__SOURCE DATA__

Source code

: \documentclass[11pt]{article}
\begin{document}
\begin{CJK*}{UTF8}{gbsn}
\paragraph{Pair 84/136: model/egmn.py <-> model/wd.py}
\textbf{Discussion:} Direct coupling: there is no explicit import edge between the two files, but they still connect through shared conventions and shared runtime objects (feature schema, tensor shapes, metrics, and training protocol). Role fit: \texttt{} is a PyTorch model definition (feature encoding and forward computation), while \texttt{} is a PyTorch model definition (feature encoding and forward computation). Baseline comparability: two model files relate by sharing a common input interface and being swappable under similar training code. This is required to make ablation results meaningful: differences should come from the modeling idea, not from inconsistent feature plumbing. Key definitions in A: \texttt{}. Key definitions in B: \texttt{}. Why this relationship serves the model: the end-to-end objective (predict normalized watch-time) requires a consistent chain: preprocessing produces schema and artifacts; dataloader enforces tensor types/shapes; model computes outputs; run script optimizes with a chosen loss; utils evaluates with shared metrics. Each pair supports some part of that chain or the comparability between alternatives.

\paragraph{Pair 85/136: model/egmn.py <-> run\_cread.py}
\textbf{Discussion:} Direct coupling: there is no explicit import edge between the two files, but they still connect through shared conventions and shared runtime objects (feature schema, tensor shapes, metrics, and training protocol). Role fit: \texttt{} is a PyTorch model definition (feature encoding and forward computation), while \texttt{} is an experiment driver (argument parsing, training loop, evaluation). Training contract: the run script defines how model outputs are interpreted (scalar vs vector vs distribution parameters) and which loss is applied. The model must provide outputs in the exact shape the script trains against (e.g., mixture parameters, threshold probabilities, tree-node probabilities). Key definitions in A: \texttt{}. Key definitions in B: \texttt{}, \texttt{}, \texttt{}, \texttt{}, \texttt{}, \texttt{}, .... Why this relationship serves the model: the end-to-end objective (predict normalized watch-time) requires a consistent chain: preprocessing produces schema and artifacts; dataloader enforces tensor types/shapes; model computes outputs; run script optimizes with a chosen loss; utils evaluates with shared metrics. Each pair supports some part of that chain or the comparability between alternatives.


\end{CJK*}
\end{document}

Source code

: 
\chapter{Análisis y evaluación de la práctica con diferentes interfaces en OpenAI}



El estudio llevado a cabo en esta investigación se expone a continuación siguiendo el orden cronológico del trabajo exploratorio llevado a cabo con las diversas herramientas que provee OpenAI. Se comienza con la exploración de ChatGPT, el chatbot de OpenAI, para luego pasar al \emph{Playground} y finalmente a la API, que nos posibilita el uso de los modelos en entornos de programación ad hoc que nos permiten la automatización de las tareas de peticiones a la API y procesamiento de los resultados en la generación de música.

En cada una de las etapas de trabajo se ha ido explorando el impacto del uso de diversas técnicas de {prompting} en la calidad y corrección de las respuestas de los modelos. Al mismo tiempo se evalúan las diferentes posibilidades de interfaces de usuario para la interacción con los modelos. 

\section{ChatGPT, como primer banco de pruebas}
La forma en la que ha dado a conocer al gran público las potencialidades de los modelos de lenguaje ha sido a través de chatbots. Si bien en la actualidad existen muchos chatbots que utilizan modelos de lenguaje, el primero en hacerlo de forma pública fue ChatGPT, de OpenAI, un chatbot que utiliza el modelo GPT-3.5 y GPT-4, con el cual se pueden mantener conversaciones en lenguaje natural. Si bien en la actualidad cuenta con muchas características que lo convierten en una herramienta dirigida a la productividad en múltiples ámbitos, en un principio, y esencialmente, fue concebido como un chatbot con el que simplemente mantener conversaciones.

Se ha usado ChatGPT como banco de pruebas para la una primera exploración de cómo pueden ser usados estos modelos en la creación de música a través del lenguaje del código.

__PROBLEM REQUIREMENTS__
Exactly the lines between the one containing "La forma en" and the end of the material, both ends included, must be retyped, with nothing added.

__YOUR RESPONSE__
La forma en la que ha dado a conocer al gran público las potencialidades de los modelos de lenguaje ha sido a través de chatbots. Si bien en la actualidad existen muchos chatbots que utilizan modelos de lenguaje, el primero en hacerlo de forma pública fue ChatGPT, de OpenAI, un chatbot que utiliza el modelo GPT-3.5 y GPT-4, con el cual se pueden mantener conversaciones en lenguaje natural. Si bien en la actualidad cuenta con muchas características que lo convierten en una herramienta dirigida a la productividad en múltiples ámbitos, en un principio, y esencialmente, fue concebido como un chatbot con el que simplemente mantener conversaciones.

Se ha usado ChatGPT como banco de pruebas para la una primera exploración de cómo pueden ser usados estos modelos en la creación de música a través del lenguaje del código.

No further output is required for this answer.